- Born: 14 July 1970 (age 56) Gatsibo District, Rwanda
- Education: University of Lomé (Bachelor of Arts)
- Years active: 2007–present
- Known for: Tour du Rwanda Chairman
- Title: Former President FERWACY
- Predecessor: Kamanda Charles
- Successor: Murenzi Abdallah

= Aimable Bayingana =

Rwandan sports executive

Aimable Bayingana (born July 14, 1970) is a Rwandan sports executive.

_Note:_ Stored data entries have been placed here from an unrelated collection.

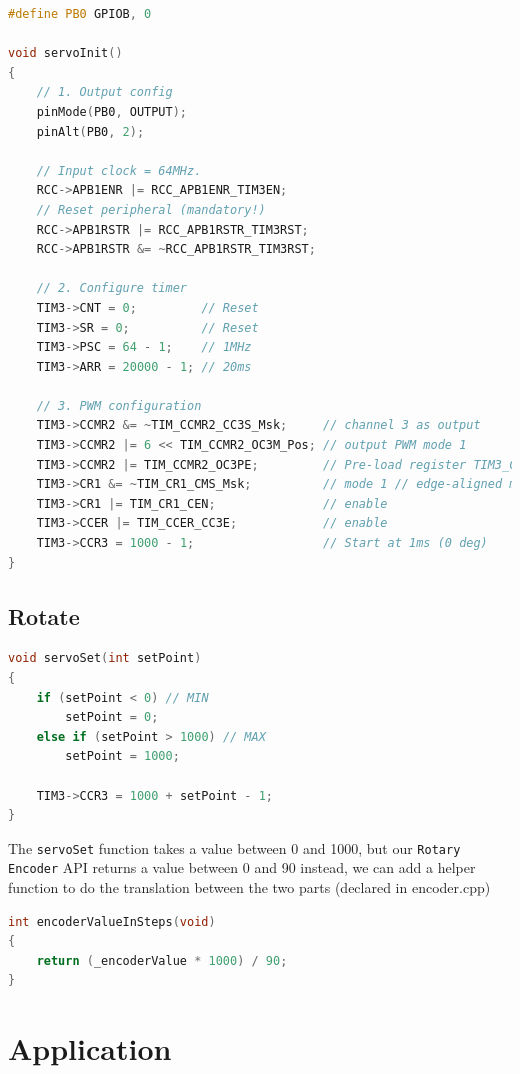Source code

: \documentclass{article}
\begin{document}
\begin{lstlisting}[language=C++, caption={servoInit}]
#define PB0 GPIOB, 0

void servoInit()
{
    // 1. Output config
    pinMode(PB0, OUTPUT);
    pinAlt(PB0, 2);

    // Input clock = 64MHz.
    RCC->APB1ENR |= RCC_APB1ENR_TIM3EN;
    // Reset peripheral (mandatory!)
    RCC->APB1RSTR |= RCC_APB1RSTR_TIM3RST;
    RCC->APB1RSTR &= ~RCC_APB1RSTR_TIM3RST;

    // 2. Configure timer
    TIM3->CNT = 0;         // Reset
    TIM3->SR = 0;          // Reset
    TIM3->PSC = 64 - 1;    // 1MHz
    TIM3->ARR = 20000 - 1; // 20ms

    // 3. PWM configuration
    TIM3->CCMR2 &= ~TIM_CCMR2_CC3S_Msk;     // channel 3 as output
    TIM3->CCMR2 |= 6 << TIM_CCMR2_OC3M_Pos; // output PWM mode 1
    TIM3->CCMR2 |= TIM_CCMR2_OC3PE;         // Pre-load register TIM3_CCR3
    TIM3->CR1 &= ~TIM_CR1_CMS_Msk;          // mode 1 // edge-aligned mode
    TIM3->CR1 |= TIM_CR1_CEN;               // enable
    TIM3->CCER |= TIM_CCER_CC3E;            // enable
    TIM3->CCR3 = 1000 - 1;                  // Start at 1ms (0 deg)
}
\end{lstlisting}

\subsection{Rotate}

\begin{lstlisting}[language=C++, caption={servoSet}]
void servoSet(int setPoint)
{
    if (setPoint < 0) // MIN
        setPoint = 0;
    else if (setPoint > 1000) // MAX
        setPoint = 1000;

    TIM3->CCR3 = 1000 + setPoint - 1;
}
\end{lstlisting}

The \verb|servoSet| function takes a value between 0 and 1000, but our \verb|Rotary Encoder| API returns a value between 0 and 90 instead, we can add a helper function to do the translation between the two parts (declared in encoder.cpp)

\begin{lstlisting}[language=C++, caption={encoderValueInSteps}]
int encoderValueInSteps(void)
{
    return (_encoderValue * 1000) / 90;
}
\end{lstlisting}

\section{Application}
\end{document}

Bayingana served as the president of Rwanda Cycling Federation (FERWACY) between 2007 and 2019. From October 2018 to December 2019, he chaired as the President of Union Francophone de Cyclisme, a cycling association that connects 33 countries.

== Early life ==
Bayingana was born on July 14, 1970, in Gatsibo, Eastern Province, Rwanda. He holds a bachelor of Arts from University of Lomé, Togo.

== Career ==
On December 5, 2007, in the event held at Amahoro Stadium, Bayingana was elected as the president of former Rwanda Racing Union, now FERWACY replacing Hon. Kamanda Charles who was the leader since 2002, he chaired this position until December 2019. From 2009 to December 2019, he was serving as the Chairman of Organizing Committee of Tour Du Rwanda.

From 2013 to 2019, Bayingana served as one of seven members of executive committee of the African Cycling Confederation, in this position he was nominated in 2013 to supervise the continental cycling championships that was hosted in Sharm El Sheikh, Egypt.

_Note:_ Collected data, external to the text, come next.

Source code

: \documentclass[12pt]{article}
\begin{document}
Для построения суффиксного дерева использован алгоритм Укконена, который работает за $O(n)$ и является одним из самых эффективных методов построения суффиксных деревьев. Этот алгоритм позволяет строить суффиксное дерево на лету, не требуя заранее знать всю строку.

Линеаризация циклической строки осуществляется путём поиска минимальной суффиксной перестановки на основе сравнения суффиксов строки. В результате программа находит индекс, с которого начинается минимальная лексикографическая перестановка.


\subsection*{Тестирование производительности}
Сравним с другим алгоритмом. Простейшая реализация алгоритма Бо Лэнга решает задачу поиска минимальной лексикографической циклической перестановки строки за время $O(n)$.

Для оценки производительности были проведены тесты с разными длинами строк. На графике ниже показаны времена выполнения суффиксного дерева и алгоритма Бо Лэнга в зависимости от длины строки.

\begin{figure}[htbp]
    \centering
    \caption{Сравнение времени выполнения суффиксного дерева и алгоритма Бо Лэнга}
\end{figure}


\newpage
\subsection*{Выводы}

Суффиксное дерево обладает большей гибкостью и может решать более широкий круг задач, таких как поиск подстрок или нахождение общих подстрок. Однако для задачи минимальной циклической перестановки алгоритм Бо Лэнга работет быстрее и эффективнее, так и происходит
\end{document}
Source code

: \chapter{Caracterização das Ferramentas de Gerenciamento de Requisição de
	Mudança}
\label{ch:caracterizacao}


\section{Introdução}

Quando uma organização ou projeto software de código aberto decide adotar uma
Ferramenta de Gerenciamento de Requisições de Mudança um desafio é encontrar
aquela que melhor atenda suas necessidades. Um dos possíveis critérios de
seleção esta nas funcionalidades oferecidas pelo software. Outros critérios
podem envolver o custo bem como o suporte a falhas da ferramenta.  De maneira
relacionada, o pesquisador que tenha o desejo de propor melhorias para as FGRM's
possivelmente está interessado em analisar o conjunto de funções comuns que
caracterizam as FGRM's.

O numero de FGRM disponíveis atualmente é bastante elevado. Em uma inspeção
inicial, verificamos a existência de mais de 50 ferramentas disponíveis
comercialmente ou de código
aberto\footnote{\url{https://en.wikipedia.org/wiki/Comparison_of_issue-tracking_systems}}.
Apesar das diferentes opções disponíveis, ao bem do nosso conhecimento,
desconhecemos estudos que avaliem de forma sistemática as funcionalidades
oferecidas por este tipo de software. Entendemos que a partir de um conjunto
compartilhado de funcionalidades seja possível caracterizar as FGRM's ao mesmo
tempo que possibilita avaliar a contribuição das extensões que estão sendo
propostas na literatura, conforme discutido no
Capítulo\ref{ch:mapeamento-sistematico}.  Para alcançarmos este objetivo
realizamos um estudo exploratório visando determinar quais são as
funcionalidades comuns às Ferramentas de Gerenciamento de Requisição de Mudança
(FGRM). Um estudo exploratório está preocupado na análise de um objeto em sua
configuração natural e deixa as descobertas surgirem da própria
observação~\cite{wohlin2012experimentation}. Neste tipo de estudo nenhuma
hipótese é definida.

Bayingana was also the president of the Union Francophone de Cyclisme from October 2018 to December 2019. In this position he organized Kigali Union Cycliste Internationale Junior Race in May 2019, an international youth cycling competition held in Kigali organized by the Union Francophone de Cyclisme in collaboration with FERWACY and Association Internationale des maires Francophones.

== Achievements ==
In 2009, Bayingana helped to register Tour Du Rwanda in Union Cycliste Internationale in 2.2 racing category which was upgraded to 2.1 racing category since 2019.

Bayingana in his tenure, Rwanda organized the African Championships of road cycling for the first time in 2010, and for the second time in 2018. Rwanda also organized the African Championships of Mountain bike for the first time in 2015. In September 2019, Rwanda submitted official application to host 2025 World Championships of Cycling.

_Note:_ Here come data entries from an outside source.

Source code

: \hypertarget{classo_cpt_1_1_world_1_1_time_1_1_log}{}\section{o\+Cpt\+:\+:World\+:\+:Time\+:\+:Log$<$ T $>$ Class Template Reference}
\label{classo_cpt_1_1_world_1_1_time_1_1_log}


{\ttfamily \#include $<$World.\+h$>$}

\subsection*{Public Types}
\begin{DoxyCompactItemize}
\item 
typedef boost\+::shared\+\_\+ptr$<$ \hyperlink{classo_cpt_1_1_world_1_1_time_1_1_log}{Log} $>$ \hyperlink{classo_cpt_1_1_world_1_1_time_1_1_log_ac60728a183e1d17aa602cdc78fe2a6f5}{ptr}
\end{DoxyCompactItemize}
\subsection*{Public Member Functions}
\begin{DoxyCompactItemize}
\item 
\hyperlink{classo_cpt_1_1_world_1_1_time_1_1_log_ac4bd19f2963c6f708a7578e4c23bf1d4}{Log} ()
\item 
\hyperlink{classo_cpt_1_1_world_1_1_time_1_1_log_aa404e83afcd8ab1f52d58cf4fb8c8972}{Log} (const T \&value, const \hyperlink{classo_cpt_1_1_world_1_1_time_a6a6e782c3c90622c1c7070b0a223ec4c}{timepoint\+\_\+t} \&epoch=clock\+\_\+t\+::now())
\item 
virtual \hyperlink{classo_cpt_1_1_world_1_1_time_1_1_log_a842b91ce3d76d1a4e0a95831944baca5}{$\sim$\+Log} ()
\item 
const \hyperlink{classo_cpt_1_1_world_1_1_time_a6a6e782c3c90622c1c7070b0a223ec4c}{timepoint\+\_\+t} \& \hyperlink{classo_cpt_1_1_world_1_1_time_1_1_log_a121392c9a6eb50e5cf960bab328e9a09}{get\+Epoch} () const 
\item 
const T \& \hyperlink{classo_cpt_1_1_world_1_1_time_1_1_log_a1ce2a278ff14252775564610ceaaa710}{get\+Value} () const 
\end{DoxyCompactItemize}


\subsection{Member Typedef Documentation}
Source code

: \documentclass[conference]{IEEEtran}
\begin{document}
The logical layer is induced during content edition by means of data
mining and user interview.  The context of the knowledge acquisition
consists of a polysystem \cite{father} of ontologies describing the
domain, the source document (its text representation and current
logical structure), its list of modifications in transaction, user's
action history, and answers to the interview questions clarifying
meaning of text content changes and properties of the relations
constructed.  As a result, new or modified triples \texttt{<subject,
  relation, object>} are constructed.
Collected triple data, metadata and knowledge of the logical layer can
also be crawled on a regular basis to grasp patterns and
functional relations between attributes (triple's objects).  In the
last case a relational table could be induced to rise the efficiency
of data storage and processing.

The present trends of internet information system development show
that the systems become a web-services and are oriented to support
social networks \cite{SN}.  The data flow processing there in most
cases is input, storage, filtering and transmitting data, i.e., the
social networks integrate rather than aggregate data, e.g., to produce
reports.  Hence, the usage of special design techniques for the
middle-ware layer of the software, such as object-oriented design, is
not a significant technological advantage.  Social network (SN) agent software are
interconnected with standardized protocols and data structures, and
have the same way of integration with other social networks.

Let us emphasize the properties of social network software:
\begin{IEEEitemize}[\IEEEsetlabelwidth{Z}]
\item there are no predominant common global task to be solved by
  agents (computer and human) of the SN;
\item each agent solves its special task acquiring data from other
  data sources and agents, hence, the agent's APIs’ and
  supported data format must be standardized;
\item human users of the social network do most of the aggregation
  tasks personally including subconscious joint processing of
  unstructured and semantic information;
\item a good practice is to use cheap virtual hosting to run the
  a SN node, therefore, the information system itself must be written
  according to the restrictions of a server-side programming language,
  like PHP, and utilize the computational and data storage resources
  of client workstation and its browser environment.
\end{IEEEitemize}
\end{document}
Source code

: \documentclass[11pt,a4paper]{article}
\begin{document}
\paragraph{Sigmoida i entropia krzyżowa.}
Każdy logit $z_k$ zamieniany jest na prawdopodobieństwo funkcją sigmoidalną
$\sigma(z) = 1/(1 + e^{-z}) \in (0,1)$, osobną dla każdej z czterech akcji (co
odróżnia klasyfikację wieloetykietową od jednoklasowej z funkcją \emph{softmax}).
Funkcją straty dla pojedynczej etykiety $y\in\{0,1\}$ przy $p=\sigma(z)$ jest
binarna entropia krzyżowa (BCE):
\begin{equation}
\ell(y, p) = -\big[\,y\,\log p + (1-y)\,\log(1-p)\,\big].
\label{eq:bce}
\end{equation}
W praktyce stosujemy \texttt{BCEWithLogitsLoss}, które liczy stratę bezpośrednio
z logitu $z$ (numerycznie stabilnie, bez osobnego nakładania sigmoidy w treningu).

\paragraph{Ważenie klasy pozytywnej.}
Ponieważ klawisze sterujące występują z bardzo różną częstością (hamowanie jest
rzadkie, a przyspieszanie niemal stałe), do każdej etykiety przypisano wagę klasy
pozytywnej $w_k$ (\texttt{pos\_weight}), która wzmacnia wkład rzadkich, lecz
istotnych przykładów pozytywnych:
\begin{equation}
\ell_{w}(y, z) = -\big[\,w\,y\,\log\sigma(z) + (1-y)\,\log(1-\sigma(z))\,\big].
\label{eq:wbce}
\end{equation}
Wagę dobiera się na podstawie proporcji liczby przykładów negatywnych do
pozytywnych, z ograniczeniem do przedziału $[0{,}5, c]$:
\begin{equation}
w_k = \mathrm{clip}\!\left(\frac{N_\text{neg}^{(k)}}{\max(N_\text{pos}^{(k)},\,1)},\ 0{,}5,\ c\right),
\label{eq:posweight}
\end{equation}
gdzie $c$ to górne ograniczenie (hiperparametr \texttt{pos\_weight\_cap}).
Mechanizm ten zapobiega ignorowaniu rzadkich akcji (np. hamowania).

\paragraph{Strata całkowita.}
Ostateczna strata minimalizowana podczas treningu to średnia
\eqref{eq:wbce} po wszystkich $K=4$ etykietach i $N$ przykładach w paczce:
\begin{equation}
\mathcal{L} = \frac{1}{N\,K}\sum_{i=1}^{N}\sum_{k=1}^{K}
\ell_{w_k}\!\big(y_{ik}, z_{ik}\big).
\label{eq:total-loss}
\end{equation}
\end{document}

In 2018, Rwanda National cycling team and Areruya Joseph won the most ranked continental cycling competition Tropicale Amissa Bongo (Tour du Gabon), it was the first time for an African team. During his time in office, Rwandan cyclists won Tour du Rwanda five times, 2014, 2015, 2016, 2017, and 2018.

== Awards ==
On February 18, 2018, Bayingana received the Award of Merit from Dr Mohamed Wagih Azzam the president of the Confédération Africaine de Cyclisme for his tremendous work in developing cycling in Rwanda and Africa.